The microwave scanning beam landing system (MSBLS) was a Ku band approach and landing navigation aid used by NASA's Space Shuttle. [2] [3] [4] [5] [6] It provided precise elevation, directional and distance data which was used to guide the orbiter for the last two minutes of flight until touchdown. The signal was typically usable from a horizontal distance of approximately 28 km and from an altitude of approximately 5 km (18,000 feet).

MSBLS installations used by NASA were certified every two years for accuracy. From 2004, the Federal Aviation Administration worked with NASA to execute this verification. Previously, only NASA aircraft and equipment were used. Testing of the Kennedy Space Center's MSBLS in 2004 revealed an accuracy of 5 centimeters.

The Space Shuttle landing approach started with a glide slope of 19 degrees, which is over six times steeper than the typical 3-degree slope of commercial jet airliners.

Operational Functions

The system may be divided into five functions: Approach azimuth, Back azimuth, Approach elevation, Range and Data communications.

FIG 1-1-10: 3D representation of coverage volumes Microwave Landing System.svg
FIG 1-1-10: 3D representation of coverage volumes

Approach azimuth guidance

FIG 1-1-8: Coverage volume of the azimuth station F0101008.gif
FIG 1-1-8: Coverage volume of the azimuth station
FIG 1-1-9: Coverage volumes of the elevation station AIMFig 1 1 19.gif
FIG 1-1-9: Coverage volumes of the elevation station

The azimuth station transmits MLS angle and data on one of 200 channels within the frequency range of 5031 to 5090.7 MHz and is normally located about 1,000 feet (300 m) beyond the stop end of the runway, but there is considerable flexibility in selecting sites.
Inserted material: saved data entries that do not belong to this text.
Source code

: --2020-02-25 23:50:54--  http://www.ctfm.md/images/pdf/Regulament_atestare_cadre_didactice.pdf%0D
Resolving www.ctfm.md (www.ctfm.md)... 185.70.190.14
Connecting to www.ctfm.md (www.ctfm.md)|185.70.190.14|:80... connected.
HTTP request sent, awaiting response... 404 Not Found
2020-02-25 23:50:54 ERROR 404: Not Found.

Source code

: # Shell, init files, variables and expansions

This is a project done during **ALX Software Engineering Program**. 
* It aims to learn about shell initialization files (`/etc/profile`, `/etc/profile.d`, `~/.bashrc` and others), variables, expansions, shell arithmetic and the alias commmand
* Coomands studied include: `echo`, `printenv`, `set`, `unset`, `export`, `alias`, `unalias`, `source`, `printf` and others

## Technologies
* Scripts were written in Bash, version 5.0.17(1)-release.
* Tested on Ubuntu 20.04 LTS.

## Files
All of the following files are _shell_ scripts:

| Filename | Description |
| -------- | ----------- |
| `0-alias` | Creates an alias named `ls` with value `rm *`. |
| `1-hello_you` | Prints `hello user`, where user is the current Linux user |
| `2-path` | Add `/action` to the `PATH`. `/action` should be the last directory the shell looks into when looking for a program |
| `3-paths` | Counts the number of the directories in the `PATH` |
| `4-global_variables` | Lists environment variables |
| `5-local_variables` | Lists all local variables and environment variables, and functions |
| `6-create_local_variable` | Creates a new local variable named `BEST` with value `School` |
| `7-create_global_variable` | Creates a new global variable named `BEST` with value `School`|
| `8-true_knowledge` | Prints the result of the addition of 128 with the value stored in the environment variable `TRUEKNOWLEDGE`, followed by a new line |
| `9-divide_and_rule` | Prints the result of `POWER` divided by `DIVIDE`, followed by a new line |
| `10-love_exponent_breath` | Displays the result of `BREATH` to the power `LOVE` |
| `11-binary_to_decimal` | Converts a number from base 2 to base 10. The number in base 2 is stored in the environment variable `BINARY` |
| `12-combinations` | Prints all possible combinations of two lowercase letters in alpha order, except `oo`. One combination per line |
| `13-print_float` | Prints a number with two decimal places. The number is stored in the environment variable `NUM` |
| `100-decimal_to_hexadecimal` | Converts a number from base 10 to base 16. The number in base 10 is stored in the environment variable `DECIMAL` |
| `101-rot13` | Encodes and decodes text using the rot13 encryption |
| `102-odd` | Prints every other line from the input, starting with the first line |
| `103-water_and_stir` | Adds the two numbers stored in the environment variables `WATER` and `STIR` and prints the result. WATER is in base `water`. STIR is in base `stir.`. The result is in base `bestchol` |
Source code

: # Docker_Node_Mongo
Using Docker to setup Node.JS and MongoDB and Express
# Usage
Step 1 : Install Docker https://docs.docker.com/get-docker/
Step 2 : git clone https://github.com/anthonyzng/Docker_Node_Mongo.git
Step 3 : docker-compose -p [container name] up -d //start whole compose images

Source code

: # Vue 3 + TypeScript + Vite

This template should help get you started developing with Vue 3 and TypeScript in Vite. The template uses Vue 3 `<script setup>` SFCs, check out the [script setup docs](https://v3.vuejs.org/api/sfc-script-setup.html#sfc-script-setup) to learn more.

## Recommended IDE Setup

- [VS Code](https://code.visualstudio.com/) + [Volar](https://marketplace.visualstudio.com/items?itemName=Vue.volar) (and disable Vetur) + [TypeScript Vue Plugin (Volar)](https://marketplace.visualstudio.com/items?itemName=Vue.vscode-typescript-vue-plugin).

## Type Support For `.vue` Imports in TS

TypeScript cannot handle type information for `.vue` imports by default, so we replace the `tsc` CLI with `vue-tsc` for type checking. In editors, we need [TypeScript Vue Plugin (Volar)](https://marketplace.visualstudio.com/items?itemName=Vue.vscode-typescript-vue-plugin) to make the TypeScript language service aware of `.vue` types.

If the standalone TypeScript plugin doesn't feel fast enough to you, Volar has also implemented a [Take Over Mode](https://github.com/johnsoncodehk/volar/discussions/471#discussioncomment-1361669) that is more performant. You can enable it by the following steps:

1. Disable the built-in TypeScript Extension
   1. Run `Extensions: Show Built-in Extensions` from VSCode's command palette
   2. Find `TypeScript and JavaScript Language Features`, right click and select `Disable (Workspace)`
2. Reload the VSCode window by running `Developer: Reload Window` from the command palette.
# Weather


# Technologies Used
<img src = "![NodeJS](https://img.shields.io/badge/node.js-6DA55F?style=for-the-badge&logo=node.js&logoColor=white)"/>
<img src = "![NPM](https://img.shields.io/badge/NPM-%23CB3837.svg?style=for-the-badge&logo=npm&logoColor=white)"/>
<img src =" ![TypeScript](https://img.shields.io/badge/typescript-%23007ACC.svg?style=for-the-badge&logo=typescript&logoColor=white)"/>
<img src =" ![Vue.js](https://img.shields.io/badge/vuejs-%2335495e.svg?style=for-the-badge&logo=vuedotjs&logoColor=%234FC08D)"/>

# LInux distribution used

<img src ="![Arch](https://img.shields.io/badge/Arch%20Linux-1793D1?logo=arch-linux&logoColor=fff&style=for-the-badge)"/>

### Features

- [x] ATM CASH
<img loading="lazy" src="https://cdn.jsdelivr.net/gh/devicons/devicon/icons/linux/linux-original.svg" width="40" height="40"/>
For example, for heliport operations the azimuth transmitter can be collocated with the elevation transmitter.

The azimuth coverage extends: Laterally, at least 40 degrees on either side of the runway centerline in a standard configuration. In elevation, up to an angle of 15 degrees and to at least 20,000 feet (6 km), and in range, to at least 20 nautical miles (37 km) (See FIG 1-1-8.)

Elevation guidance

The elevation station transmits signals on the same frequency as the azimuth station. A single frequency is time-shared between angle and data functions and is normally located about 400 feet from the side of the runway between runway threshold and the touchdown zone.

Elevation coverage is provided in the same airspace as the azimuth guidance signals: In elevation, to at least +15 degrees; Laterally, to fill the Azimuth lateral coverage and in range, to at least 20 nautical miles (37 km) (See FIG 1-1-9.)

Range guidance

The MLS Precision Distance Measuring Equipment (DME/P) functions in the same way as the navigation DME, but there are some technical differences. The beacon transponder operates in the frequency band 962 to 1105 MHz and responds to an aircraft interrogator. The MLS DME/P accuracy is improved to be consistent with the accuracy provided by the MLS azimuth and elevation stations.

A DME/P channel is paired with the azimuth and elevation channel. A complete listing of the 200 paired channels of the DME/P with the angle functions is contained in FAA Standard 022 (MLS Interoperability and Performance Requirements).

The DME/N or DME/P is an integral part of the MLS and is installed at all MLS facilities unless a waiver is obtained. This occurs infrequently and only at outlying, low density airports where marker beacons or compass locators are already in place.

Data communications

The data transmission can include both the basic and auxiliary data words. All MLS facilities transmit basic data. Where needed, auxiliary data can be transmitted. MLS data are transmitted throughout the azimuth (and back azimuth when provided) coverage sectors. Representative data include: Station identification, Exact locations of azimuth, elevation and DME/P stations (for MLS receiver processing functions), Ground equipment performance level; and DME/P channel and status.

MLS identification is a four-letter designation starting with the letter M. It is transmitted in International Morse Code at least six times per minute by the approach azimuth (and back azimuth) ground equipment. [7]

Auxiliary data content: Representative data include: 3-D locations of MLS equipment, Waypoint coordinates, Runway conditions and Weather (e.g., RVR, ceiling, altimeter setting, wind, wake vortex, wind shear).

Future

In the United States, the FAA suspended the MLS program in 1994 in favor of the GPS (Wide Area Augmentation System WAAS). The FAA's inventory of instrument flight procedures no longer includes any MLS locations; [8] the last two were eliminated in 2008.[ citation needed ]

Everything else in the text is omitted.